__TASK DIRECTIONS__.
Give again, character for character, the lines that lie between the first line of the material and the line with "Defensa Civil registró", inclusive. Omit pictures.

---*---

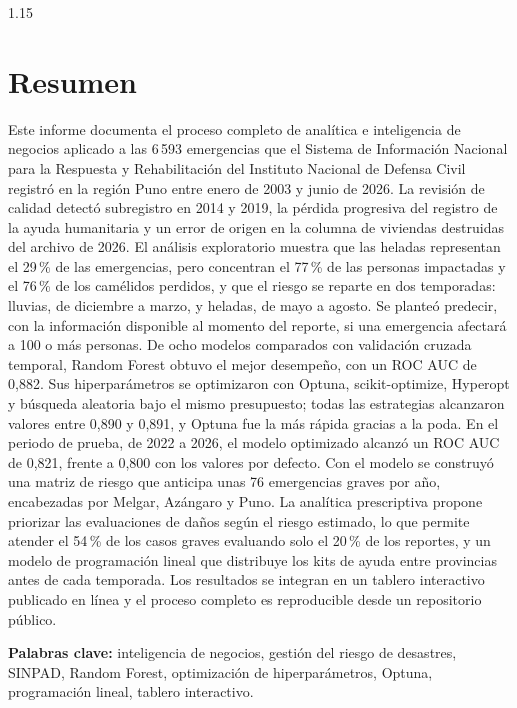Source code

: \documentclass[12pt,a4paper]{article}
\begin{document}
\setcounter{page}{2}
\begin{spacing}{1.15}
\section*{Resumen}
\noindent Este informe documenta el proceso completo de analítica e inteligencia de negocios aplicado a las 6\,593
emergencias que el Sistema de Información Nacional para la Respuesta y Rehabilitación del Instituto Nacional de
Defensa Civil registró en la región Puno entre enero de 2003 y junio de 2026. La revisión de calidad detectó
subregistro en 2014 y 2019, la pérdida progresiva del registro de la ayuda humanitaria y un error de origen en la
columna de viviendas destruidas del archivo de 2026. El análisis exploratorio muestra que las heladas representan
el 29\,\% de las emergencias, pero concentran el 77\,\% de las personas impactadas y el 76\,\% de los camélidos
perdidos, y que el riesgo se reparte en dos temporadas: lluvias, de diciembre a marzo, y heladas, de mayo a agosto.
Se planteó predecir, con la información disponible al momento del reporte, si una emergencia afectará a 100 o más
personas. De ocho modelos comparados con validación cruzada temporal, Random Forest obtuvo el mejor desempeño,
con un ROC AUC de 0,882. Sus hiperparámetros se optimizaron con Optuna, scikit-optimize, Hyperopt y búsqueda
aleatoria bajo el mismo presupuesto; todas las estrategias alcanzaron valores entre 0,890 y 0,891, y Optuna fue la
más rápida gracias a la poda. En el periodo de prueba, de 2022 a 2026, el modelo optimizado alcanzó un ROC AUC de
0,821, frente a 0,800 con los valores por defecto. Con el modelo se construyó una matriz de riesgo que anticipa
unas 76 emergencias graves por año, encabezadas por Melgar, Azángaro y Puno. La analítica prescriptiva propone
priorizar las evaluaciones de daños según el riesgo estimado, lo que permite atender el 54\,\% de los casos graves
evaluando solo el 20\,\% de los reportes, y un modelo de programación lineal que distribuye los kits de ayuda entre
provincias antes de cada temporada. Los resultados se integran en un tablero interactivo publicado en línea y el
proceso completo es reproducible desde un repositorio público.

\medskip\noindent\textbf{Palabras clave:} inteligencia de negocios, gestión del riesgo de desastres, SINPAD,
Random Forest, optimización de hiperparámetros, Optuna, programación lineal, tablero interactivo.


\end{spacing}
\end{document}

---*---

__RESULT FOR THIS EXERCISE__.
Source code

: \documentclass[12pt,a4paper]{article}
\begin{document}
\setcounter{page}{2}
\begin{spacing}{1.15}
\section*{Resumen}
\noindent Este informe documenta el proceso completo de analítica e inteligencia de negocios aplicado a las 6\,593
emergencias que el Sistema de Información Nacional para la Respuesta y Rehabilitación del Instituto Nacional de
Defensa Civil registró en la región Puno entre enero de 2003 y junio de 2026. La revisión de calidad detectó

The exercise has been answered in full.